Founded in 1974, NAWL is a feminist non-profit organization that works through law reform in Canada to achieve substantive equality and the realization of human rights for all women. NAWL achieves its mission through research, meetings, conferences and consultations with women across the country, and in collaboration with other women’s equality-seeking organizations. Concrete public policy solutions that take the needs of diverse women into consideration and lay the groundwork for egalitarian legislative reforms to meet Canada’s constitutional and international commitments are developed through these consultative processes. NAWL is repeatedly called upon to present before parliamentary committees, and remains committed to providing expert legal advice, supported by knowledge of the practical realities of all women.

Over the past 32 years, NAWL has worked on a wide range of issues that directly impact on women’s equality rights, including:

  • reform of the Divorce Act as concerns issues of custody and access;
  • the impacts of faith based-arbitration in family law;
  • the matrimonial property rights of Aboriginal women living on Reserve;
  • maternity and parental benefits for women living outside of Québec;
  • implementation of federal pay equity obligations;
  • the discriminatory impact of immigration law and regulations;
  • the protection of the human rights of transgendered women;
  • gender budgeting;
  • women’s political participation in democratic institutions;
  • implementation of Canada’s CEDAW and CESCR obligations.

The new terms and Conditions of the Women’s Program expressly prohibit funding for research, advocacy and lobbying. In addition, the new mandate has eliminated thedepartment’s commitment to achieving equality for women. Moreover, it limits funding to groups that pursue activities related to the “participation” of women in the social, cultural and economic fields.

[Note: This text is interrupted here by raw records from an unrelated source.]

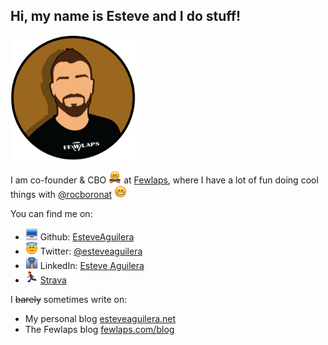 ## Hi, my name is Esteve and I do stuff!
<img src="images/me.png" width="200px" height="200px"/>

I am co-founder & CBO <img src="images/emojis/bowtie.png" width="20px" height="20px"/> at [Fewlaps](http://fewlaps.com), where I have a lot of fun doing cool things with [@rocboronat](https://github.com/rocboronat) <img src="images/emojis/grin.png" width="20px" height="20px"/>

You can find me on:

- <img src="images/emojis/computer.png" width="20px" height="20px"/> Github: [EsteveAguilera](http://github.com/EsteveAguilera)
- <img src="images/emojis/innocent.png" width="20px" height="20px"/> Twitter: [@esteveaguilera](https://twitter.com/esteveaguilera)
- <img src="images/emojis/necktie.png" width="20px" height="20px"/> LinkedIn: [Esteve Aguilera](https://www.linkedin.com/in/esteveaguilera/)
- <img src="images/emojis/running.png" width="20px" height="20px"/> [Strava](https://www.strava.com/athletes/5770095)

I ~~barely~~ sometimes write on:

- My personal blog [esteveaguilera.net](http://esteveaguilera.net)
- The Fewlaps blog [fewlaps.com/blog](http://fewlaps.com/blog/)
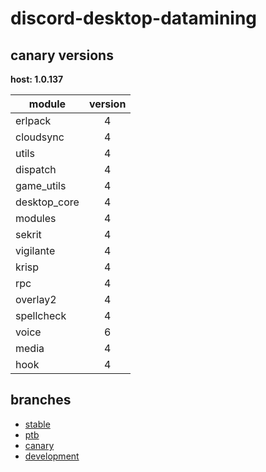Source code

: # discord-desktop-datamining

## canary versions

**host: 1.0.137**

| module | version |
| ------ | :-----: |
| erlpack | 4 |
| cloudsync | 4 |
| utils | 4 |
| dispatch | 4 |
| game_utils | 4 |
| desktop_core | 4 |
| modules | 4 |
| sekrit | 4 |
| vigilante | 4 |
| krisp | 4 |
| rpc | 4 |
| overlay2 | 4 |
| spellcheck | 4 |
| voice | 6 |
| media | 4 |
| hook | 4 |

## branches

- [stable](https://github.com/OpenAsar/discord-desktop-datamining/tree/stable)
- [ptb](https://github.com/OpenAsar/discord-desktop-datamining/tree/ptb)
- [canary](https://github.com/OpenAsar/discord-desktop-datamining/tree/canary)
- [development](https://github.com/OpenAsar/discord-desktop-datamining/tree/development)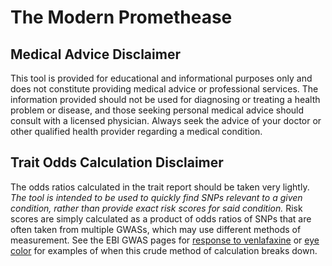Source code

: # The Modern Promethease

## Medical Advice Disclaimer

This tool is provided for educational and informational purposes only and does not constitute providing medical advice or professional services. The information provided should not be used for diagnosing or treating a health problem or disease, and those seeking personal medical advice should consult with a licensed physician. Always seek the advice of your doctor or other qualified health provider regarding a medical condition. 

## Trait Odds Calculation Disclaimer

The odds ratios calculated in the trait report should be taken very lightly. *The tool is intended to be used to quickly find SNPs relevant to a given condition, rather than provide exact risk scores for said condition.* Risk scores are simply calculated as a product of odds ratios of SNPs that are often taken from multiple GWASs, which may use different methods of measurement. See the EBI GWAS pages for [response to venlafaxine](https://www.ebi.ac.uk/gwas/efotraits/EFO_0006328) or [eye color](https://www.ebi.ac.uk/gwas/efotraits/EFO_0003949) for examples of when this crude method of calculation breaks down.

These changes deny the importance of women’s full participation in legal and political debates at the heart of democratic decision-making across Canada. Most of NAWL’s work flows from research, popular legal and political education on women’s equality rights, and advocacy of practical law reform solutions in the political arena to ensure that the needs and realities facing all women in Canada and Quebec are known to parliamentarians.

Under the new Terms and Guidelines, NAWL’s pivotal work in these areas will no longer qualify for support, despite being consistent with the goals of the federal government body formally responsible for advancing women’s equality. It is almost assured that NAWL will have to close its doors, because we will fall outside the new funding criteria.

Although we are actively exploring alternative funding sources and developing a fundraising campaign, it will be impossible for NAWL to raise sufficient funds to become self-sustaining in the very short time-frame that lies ahead. Moreover, NAWL is only one of numerous equality-seeking women’s organizations that are suddenly engaged in fundraising efforts to replace the financial short-fall caused by the new funding criteria.